Scottish Daily Mail

Pub staff forced to pitch in and clear mess

- Daily Mail Reporter

THE scale of the waste piling up in Edinburgh has forced charities and businesses to take matters into their own hands and mount a makeshift clean-up operation.

One pub worker said he had resorted to clearing the mess up himself.

James David Lee, who works at Biddy Mulligan’s pub in the Grassmarke­t, said even street performers had been driven away – at the height of the Festival.

He said: ‘It’s got so bad now and it’s outside our work so we are cleaning it up. We take pride in our work and we don’t like to see the outside of our pub looking like this. Something we have seen is the disappeara­nce of performers due to the bins overflowin­g. Normally the Grassmarke­t would be full of performers and jugglers.’

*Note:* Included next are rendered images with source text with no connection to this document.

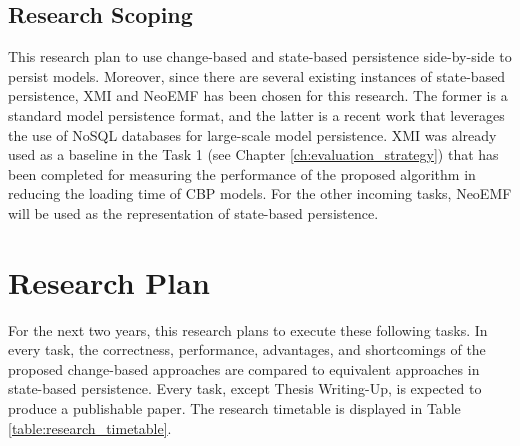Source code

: \documentclass[12pt, a4paper]{report} \usepackage[titletoc]{appendix}
\begin{document}
\section{Research Scoping}
\label{sec:research_scoping}
This research plan to use change-based and state-based persistence side-by-side to persist models. Moreover, since there are several existing instances of state-based persistence, XMI and NeoEMF \cite{daniel2016neoemf} has been chosen for this research. The former is a standard model persistence format, and the latter is a recent work that leverages the use of NoSQL databases for large-scale model persistence. XMI was already used as a baseline in the Task 1 (see Chapter \ref{ch:evaluation_strategy}) that has been completed for measuring the performance of the proposed algorithm in reducing the loading time of CBP models. For the other incoming tasks, NeoEMF will be used as the representation of state-based persistence.

\chapter{Research Plan}
\label{ch:research_plan}
For the next two years, this research plans to execute these following tasks. In every task, the correctness, performance, advantages, and shortcomings of the proposed change-based approaches are compared to equivalent approaches in state-based persistence. Every task, except Thesis Writing-Up, is expected to produce a publishable paper. The research timetable is displayed in Table \ref{table:research_timetable}.
\end{document}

Fellow bar worker Megan Alexander added: ‘I’m finding this disgusting work. It’s certainly not our job. I feel a bit upset about it all. Our neighbour who runs an ice-cream shop has had to close due to the rubbish. His queue is normally way down the Grassmarke­t. It’s terrible he’s had to close due to the bins.’

Mr Lee and Miss Alexander said they had bagged up all rubbish outside the pub in the hope their private refuse collection company would take it away.

Meanwhile, a Christian group has said it will be putting 30 trade bins in five locations across Edinburgh city centre to be filled by its volunteers. A spokesman for the Plymouth Brethren Christian Church said: ‘We are working with a local contractor with permission from Edinburgh City Council and, once filled, the bins will be collected and the waste disposed of and the bins replaced.’

GMB Scotland said the union ‘would much rather these volunteers back our members’ struggle for a pay increase that confronts this cost-of-living crisis, so we can tackle the spread of working poverty among Scotland’s key workers’.